* _Work required_
After finding the line that contains "q_h \in Q_h." in the entries below, retype it and every following line precisely, the last included.
##### Supplied material #####
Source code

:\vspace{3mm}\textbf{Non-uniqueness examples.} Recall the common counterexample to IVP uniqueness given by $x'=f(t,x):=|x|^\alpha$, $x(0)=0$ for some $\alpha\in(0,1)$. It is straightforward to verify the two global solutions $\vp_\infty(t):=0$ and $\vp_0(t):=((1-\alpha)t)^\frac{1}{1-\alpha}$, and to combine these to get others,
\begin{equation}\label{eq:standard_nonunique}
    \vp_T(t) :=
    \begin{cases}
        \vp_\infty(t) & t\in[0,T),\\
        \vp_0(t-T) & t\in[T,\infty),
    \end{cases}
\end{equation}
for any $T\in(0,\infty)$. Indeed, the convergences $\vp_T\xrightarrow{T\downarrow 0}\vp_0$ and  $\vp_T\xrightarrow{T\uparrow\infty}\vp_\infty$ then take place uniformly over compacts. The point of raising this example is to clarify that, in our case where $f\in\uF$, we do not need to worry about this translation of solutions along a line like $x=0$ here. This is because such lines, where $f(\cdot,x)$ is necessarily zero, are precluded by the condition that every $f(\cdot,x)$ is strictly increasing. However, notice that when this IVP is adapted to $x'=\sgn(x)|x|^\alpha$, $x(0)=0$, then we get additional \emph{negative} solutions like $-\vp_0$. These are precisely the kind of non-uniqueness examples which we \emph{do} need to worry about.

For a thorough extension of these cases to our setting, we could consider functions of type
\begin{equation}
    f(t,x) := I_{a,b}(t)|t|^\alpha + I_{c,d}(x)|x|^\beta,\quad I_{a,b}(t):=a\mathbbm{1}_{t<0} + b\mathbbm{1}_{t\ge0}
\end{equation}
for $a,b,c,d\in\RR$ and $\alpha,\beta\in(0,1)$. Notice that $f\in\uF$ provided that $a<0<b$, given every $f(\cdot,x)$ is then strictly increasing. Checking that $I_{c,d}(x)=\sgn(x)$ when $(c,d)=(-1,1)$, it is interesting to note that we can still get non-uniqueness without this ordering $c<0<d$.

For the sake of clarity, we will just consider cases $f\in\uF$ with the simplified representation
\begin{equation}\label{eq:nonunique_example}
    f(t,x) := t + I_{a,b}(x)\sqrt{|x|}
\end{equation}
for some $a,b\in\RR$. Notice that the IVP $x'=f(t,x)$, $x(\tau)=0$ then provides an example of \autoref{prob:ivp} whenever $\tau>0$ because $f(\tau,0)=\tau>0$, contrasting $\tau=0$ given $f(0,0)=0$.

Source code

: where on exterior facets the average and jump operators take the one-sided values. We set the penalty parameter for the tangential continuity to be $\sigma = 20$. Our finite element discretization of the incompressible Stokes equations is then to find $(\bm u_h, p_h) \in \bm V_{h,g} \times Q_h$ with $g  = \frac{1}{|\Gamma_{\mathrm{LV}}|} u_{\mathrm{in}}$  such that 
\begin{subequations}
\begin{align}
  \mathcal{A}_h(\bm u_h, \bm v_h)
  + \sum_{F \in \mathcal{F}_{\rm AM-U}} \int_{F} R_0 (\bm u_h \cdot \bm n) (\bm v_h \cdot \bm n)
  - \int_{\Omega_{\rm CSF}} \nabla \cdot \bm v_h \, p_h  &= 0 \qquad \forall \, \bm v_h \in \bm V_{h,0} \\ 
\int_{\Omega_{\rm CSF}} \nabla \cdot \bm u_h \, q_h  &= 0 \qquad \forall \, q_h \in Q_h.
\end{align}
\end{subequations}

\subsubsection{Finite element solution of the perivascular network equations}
#####
* _Exercise answer_
\int_{\Omega_{\rm CSF}} \nabla \cdot \bm u_h \, q_h  &= 0 \qquad \forall \, q_h \in Q_h.
\end{align}
\end{subequations}

\subsubsection{Finite element solution of the perivascular network equations}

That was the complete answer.